Work required: Look through the listing below and report the lines that have the word "saved" in them.

—————

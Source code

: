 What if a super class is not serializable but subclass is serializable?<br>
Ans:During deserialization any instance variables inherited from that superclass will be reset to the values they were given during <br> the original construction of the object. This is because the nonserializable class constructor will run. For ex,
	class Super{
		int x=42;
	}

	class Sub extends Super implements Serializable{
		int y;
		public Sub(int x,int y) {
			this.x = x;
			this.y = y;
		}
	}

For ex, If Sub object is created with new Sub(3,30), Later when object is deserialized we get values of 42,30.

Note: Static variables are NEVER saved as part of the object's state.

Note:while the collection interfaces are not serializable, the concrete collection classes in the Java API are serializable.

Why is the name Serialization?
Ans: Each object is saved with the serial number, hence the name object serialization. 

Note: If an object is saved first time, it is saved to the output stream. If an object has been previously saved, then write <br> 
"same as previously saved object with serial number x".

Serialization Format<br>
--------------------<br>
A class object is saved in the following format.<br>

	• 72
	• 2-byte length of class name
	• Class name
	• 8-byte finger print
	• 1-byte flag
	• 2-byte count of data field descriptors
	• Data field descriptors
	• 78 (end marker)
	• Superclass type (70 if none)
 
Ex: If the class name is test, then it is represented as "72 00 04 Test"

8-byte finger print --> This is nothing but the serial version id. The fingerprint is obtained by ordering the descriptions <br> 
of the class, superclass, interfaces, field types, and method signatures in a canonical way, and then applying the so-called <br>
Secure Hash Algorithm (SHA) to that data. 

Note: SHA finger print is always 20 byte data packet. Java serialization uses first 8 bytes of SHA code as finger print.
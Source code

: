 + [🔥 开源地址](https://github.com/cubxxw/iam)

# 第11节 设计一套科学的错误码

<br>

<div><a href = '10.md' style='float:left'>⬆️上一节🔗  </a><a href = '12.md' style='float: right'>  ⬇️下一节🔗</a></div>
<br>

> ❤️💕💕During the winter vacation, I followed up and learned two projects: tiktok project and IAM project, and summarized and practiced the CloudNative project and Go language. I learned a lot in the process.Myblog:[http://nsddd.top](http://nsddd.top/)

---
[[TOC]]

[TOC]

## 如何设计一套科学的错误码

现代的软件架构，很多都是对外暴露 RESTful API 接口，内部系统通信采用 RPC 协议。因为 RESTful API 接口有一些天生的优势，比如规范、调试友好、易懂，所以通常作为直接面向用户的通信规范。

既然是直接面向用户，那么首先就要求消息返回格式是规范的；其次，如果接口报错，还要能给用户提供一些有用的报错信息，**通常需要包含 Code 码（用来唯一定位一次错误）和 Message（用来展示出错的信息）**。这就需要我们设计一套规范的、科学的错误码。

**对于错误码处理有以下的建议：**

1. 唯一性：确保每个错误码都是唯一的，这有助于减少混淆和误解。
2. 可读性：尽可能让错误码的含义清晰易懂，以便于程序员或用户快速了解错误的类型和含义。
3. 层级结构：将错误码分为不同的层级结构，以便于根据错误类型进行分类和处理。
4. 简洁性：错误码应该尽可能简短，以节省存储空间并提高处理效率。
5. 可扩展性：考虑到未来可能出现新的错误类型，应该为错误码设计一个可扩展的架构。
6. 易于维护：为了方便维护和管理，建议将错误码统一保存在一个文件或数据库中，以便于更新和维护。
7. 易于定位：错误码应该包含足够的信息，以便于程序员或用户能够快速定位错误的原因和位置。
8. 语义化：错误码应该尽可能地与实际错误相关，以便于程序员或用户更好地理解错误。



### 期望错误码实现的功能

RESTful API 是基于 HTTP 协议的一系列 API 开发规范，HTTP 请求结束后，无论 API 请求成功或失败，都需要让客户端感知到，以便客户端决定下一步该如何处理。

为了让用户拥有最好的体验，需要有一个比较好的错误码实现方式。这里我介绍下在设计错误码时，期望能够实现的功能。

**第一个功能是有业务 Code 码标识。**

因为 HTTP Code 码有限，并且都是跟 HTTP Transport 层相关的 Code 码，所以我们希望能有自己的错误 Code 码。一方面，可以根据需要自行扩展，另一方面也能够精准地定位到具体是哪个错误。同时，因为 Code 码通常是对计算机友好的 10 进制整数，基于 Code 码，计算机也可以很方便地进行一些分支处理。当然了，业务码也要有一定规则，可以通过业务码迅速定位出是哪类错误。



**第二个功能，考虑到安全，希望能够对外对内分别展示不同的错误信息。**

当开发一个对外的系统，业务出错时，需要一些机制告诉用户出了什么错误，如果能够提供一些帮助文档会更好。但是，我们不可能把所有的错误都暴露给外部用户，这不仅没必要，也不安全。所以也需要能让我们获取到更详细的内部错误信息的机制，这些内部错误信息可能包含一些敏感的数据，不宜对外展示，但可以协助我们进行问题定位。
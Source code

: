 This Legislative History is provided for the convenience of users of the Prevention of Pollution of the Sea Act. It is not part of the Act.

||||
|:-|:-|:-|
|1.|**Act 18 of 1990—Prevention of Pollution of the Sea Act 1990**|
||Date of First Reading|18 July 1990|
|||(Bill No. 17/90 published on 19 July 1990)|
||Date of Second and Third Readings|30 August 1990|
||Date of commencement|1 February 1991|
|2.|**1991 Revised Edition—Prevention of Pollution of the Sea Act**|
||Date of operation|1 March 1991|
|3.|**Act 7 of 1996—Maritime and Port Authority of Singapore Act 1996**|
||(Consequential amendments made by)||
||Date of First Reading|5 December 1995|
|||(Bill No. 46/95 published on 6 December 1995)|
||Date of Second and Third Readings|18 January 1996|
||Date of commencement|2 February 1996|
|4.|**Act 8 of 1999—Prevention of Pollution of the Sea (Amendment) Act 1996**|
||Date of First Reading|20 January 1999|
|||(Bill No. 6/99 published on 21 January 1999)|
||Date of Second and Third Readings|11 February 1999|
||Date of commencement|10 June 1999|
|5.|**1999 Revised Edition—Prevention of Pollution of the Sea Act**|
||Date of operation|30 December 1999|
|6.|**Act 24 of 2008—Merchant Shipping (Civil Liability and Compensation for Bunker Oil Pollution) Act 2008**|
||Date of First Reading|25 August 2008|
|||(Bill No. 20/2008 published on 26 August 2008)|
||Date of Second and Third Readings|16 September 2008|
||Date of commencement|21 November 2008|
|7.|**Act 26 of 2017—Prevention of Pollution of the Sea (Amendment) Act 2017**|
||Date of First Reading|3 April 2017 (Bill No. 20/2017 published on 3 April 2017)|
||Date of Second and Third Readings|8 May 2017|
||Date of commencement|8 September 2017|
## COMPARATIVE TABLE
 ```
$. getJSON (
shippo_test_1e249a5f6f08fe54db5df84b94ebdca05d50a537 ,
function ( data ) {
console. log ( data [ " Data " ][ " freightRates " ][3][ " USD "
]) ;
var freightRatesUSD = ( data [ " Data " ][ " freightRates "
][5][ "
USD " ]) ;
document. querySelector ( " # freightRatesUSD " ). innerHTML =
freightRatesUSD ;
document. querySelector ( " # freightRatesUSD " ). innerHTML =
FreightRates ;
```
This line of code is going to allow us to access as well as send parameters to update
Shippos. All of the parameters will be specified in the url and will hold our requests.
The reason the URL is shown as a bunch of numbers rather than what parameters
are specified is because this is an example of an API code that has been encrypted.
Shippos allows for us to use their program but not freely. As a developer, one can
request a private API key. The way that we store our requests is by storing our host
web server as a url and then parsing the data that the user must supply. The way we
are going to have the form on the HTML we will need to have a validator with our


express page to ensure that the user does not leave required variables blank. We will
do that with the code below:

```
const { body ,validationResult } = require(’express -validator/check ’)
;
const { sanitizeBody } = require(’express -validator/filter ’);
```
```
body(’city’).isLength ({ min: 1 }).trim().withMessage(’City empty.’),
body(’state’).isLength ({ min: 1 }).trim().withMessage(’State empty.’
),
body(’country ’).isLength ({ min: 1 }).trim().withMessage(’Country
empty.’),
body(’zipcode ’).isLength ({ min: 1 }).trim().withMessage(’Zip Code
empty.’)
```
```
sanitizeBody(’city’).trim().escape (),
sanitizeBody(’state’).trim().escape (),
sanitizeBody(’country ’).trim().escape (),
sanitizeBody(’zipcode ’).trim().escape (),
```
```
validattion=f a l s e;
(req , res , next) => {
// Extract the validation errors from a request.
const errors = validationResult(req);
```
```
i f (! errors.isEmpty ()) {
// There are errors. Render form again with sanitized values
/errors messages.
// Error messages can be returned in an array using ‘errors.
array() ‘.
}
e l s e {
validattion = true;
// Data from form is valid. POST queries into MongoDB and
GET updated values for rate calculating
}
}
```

—————

Task result:
Note: Static variables are NEVER saved as part of the object's state.
Ans: Each object is saved with the serial number, hence the name object serialization. 
Note: If an object is saved first time, it is saved to the output stream. If an object has been previously saved, then write <br> 
"same as previously saved object with serial number x".
A class object is saved in the following format.<br>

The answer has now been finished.